Jede/r zehnte Erwerbstätige arbeitet „suchthaft“

17.08.2022
Suchthaftes Arbeiten

 

Bis spät im Büro hocken, zu Hause nochmal die Mails checken – und einfach nicht loslassen können: Rund ein Zehntel der Erwerbstätigen in Deutschland arbeitet suchthaft, wie eine von der Hans-Böckler-Stiftung geförderte Studie ergibt. Sie arbeiten nicht nur sehr viel und schnell und erledigen mehrere Aufgaben prallel, sondern können auch nur mit schlechtem Gewissen freinehmen und nach Feierabend kaum abschalten. Besonders betroffen sind Führungskräfte und Selbstständige. Die Untersuchung zeigt, dass in Betrieben mit Mitbestimmung suchthaftes Arbeiten seltener vorkommt. Betriebsräte helfen dabei, Grenzen zu ziehen und schützen vor Selbstausbeutung.

Über gut zwei Jahre haben sich Forschende des Bundesinstituts für Berufsbildung (BIBB) und der Technischen Universität Braunschweig mit Unterstützung der Hans-Böckler-Stiftung den Workaholics gewidmet. Dabei kamen sie zu dem Ergebnis, dass suchthaftes Arbeiten kein Randphänomen ist, das nur eine kleine Gruppe von Führungskräften betrifft. Sondern exzessives und zwanghaftes Arbeiten ist in allen Erwerbstätigengruppen verbreitet. Am wenigsten betroffen sind Informatik, Naturwissenschaft und Geografie.
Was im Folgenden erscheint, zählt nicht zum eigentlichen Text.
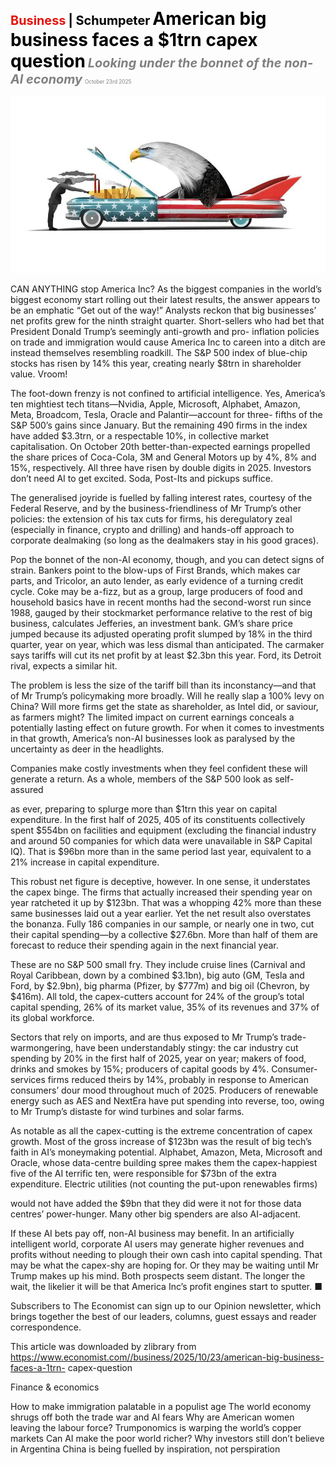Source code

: <span style="color:#E3120B; font-size:14.9pt; font-weight:bold;">Business</span> <span style="color:#000000; font-size:14.9pt; font-weight:bold;">| Schumpeter</span>
<span style="color:#000000; font-size:21.0pt; font-weight:bold;">American big business faces a $1trn capex question</span>
<span style="color:#808080; font-size:14.9pt; font-weight:bold; font-style:italic;">Looking under the bonnet of the non-AI economy</span>
<span style="color:#808080; font-size:6.2pt;">October 23rd 2025</span>

![](../images/053_American_big_business_faces_a_1trn_capex_question/p0227_img01.jpeg)

CAN ANYTHING stop America Inc? As the biggest companies in the world’s biggest economy start rolling out their latest results, the answer appears to be an emphatic “Get out of the way!” Analysts reckon that big businesses’ net profits grew for the ninth straight quarter. Short-sellers who had bet that President Donald Trump’s seemingly anti-growth and pro- inflation policies on trade and immigration would cause America Inc to careen into a ditch are instead themselves resembling roadkill. The S&P 500 index of blue-chip stocks has risen by 14% this year, creating nearly $8trn in shareholder value. Vroom!

The foot-down frenzy is not confined to artificial intelligence. Yes, America’s ten mightiest tech titans—Nvidia, Apple, Microsoft, Alphabet, Amazon, Meta, Broadcom, Tesla, Oracle and Palantir—account for three- fifths of the S&P 500’s gains since January. But the remaining 490 firms in the index have added $3.3trn, or a respectable 10%, in collective market capitalisation. On October 20th better-than-expected earnings propelled the share prices of Coca-Cola, 3M and General Motors up by 4%, 8% and 15%, respectively. All three have risen by double digits in 2025. Investors don’t need AI to get excited. Soda, Post-Its and pickups suffice.

The generalised joyride is fuelled by falling interest rates, courtesy of the Federal Reserve, and by the business-friendliness of Mr Trump’s other policies: the extension of his tax cuts for firms, his deregulatory zeal (especially in finance, crypto and drilling) and hands-off approach to corporate dealmaking (so long as the dealmakers stay in his good graces).

Pop the bonnet of the non-AI economy, though, and you can detect signs of strain. Bankers point to the blow-ups of First Brands, which makes car parts, and Tricolor, an auto lender, as early evidence of a turning credit cycle. Coke may be a-fizz, but as a group, large producers of food and household basics have in recent months had the second-worst run since 1988, gauged by their stockmarket performance relative to the rest of big business, calculates Jefferies, an investment bank. GM’s share price jumped because its adjusted operating profit slumped by 18% in the third quarter, year on year, which was less dismal than anticipated. The carmaker says tariffs will cut its net profit by at least $2.3bn this year. Ford, its Detroit rival, expects a similar hit.

The problem is less the size of the tariff bill than its inconstancy—and that of Mr Trump’s policymaking more broadly. Will he really slap a 100% levy on China? Will more firms get the state as shareholder, as Intel did, or saviour, as farmers might? The limited impact on current earnings conceals a potentially lasting effect on future growth. For when it comes to investments in that growth, America’s non-AI businesses look as paralysed by the uncertainty as deer in the headlights.

Companies make costly investments when they feel confident these will generate a return. As a whole, members of the S&P 500 look as self-assured

as ever, preparing to splurge more than $1trn this year on capital expenditure. In the first half of 2025, 405 of its constituents collectively spent $554bn on facilities and equipment (excluding the financial industry and around 50 companies for which data were unavailable in S&P Capital IQ). That is $96bn more than in the same period last year, equivalent to a 21% increase in capital expenditure.

This robust net figure is deceptive, however. In one sense, it understates the capex binge. The firms that actually increased their spending year on year ratcheted it up by $123bn. That was a whopping 42% more than these same businesses laid out a year earlier. Yet the net result also overstates the bonanza. Fully 186 companies in our sample, or nearly one in two, cut their capital spending—by a collective $27.6bn. More than half of them are forecast to reduce their spending again in the next financial year.

These are no S&P 500 small fry. They include cruise lines (Carnival and Royal Caribbean, down by a combined $3.1bn), big auto (GM, Tesla and Ford, by $2.9bn), big pharma (Pfizer, by $777m) and big oil (Chevron, by $416m). All told, the capex-cutters account for 24% of the group’s total capital spending, 26% of its market value, 35% of its revenues and 37% of its global workforce.

Sectors that rely on imports, and are thus exposed to Mr Trump’s trade- warmongering, have been understandably stingy: the car industry cut spending by 20% in the first half of 2025, year on year; makers of food, drinks and smokes by 15%; producers of capital goods by 4%. Consumer- services firms reduced theirs by 14%, probably in response to American consumers’ dour mood throughout much of 2025. Producers of renewable energy such as AES and NextEra have put spending into reverse, too, owing to Mr Trump’s distaste for wind turbines and solar farms.

As notable as all the capex-cutting is the extreme concentration of capex growth. Most of the gross increase of $123bn was the result of big tech’s faith in AI’s moneymaking potential. Alphabet, Amazon, Meta, Microsoft and Oracle, whose data-centre building spree makes them the capex-happiest five of the AI terrific ten, were responsible for $73bn of the extra expenditure. Electric utilities (not counting the put-upon renewables firms)

would not have added the $9bn that they did were it not for those data centres’ power-hunger. Many other big spenders are also AI-adjacent.

If these AI bets pay off, non-AI business may benefit. In an artificially intelligent world, corporate AI users may generate higher revenues and profits without needing to plough their own cash into capital spending. That may be what the capex-shy are hoping for. Or they may be waiting until Mr Trump makes up his mind. Both prospects seem distant. The longer the wait, the likelier it will be that America Inc’s profit engines start to sputter. ■

Subscribers to The Economist can sign up to our Opinion newsletter, which brings together the best of our leaders, columns, guest essays and reader correspondence.

This article was downloaded by zlibrary from https://www.economist.com//business/2025/10/23/american-big-business-faces-a-1trn- capex-question

Finance & economics

How to make immigration palatable in a populist age The world economy shrugs off both the trade war and AI fears Why are American women leaving the labour force? Trumponomics is warping the world’s copper markets Can AI make the poor world richer? Why investors still don’t believe in Argentina China is being fuelled by inspiration, not perspiration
Am häufigsten neigen mit 19 Prozent die Beschäftigten in Land-, Forst-, Tierwirtschaft und Gartenbau zu suchthaftem Arbeiten.

Bei Schulabschluss und Familienstatus zeigen sich keine Zusammenhänge mit der Neigung zu suchthafter Arbeit. Wer eine lange vertragliche Wochenarbeitszeit hat, neigt leicht überdurchschnittlich zur Arbeitssucht. Ob der Vertrag befristet ist oder nicht, spielt hingegen keine Rolle. Allerdings ist die Quote der Workaholics unter Selbstständigen mit 13,9 Prozent besonders hoch. Zudem sind Führungskräfte mit 12,4 stärker betroffen als andere Erwerbstätige, von denen 8,7 Prozent als arbeitssüchtig gelten.

Einen starken Zusammenhang gibt es mit Betriebsgröße und Mitbestimmung. In Großbetrieben ist Arbeitssucht weniger verbreitet als in kleinen Betrieben. Bei Unternehmen mit weniger als zehn Beschäftigten sind 12,3 Prozent davon betroffen, bei mehr als 250 Beschäftigten 8,3 Prozent. In Betrieben mit Betriebsrat arbeiten 8,7 Prozent suchthaft, ohne Mitbestimmung sind es 11,9 Prozent.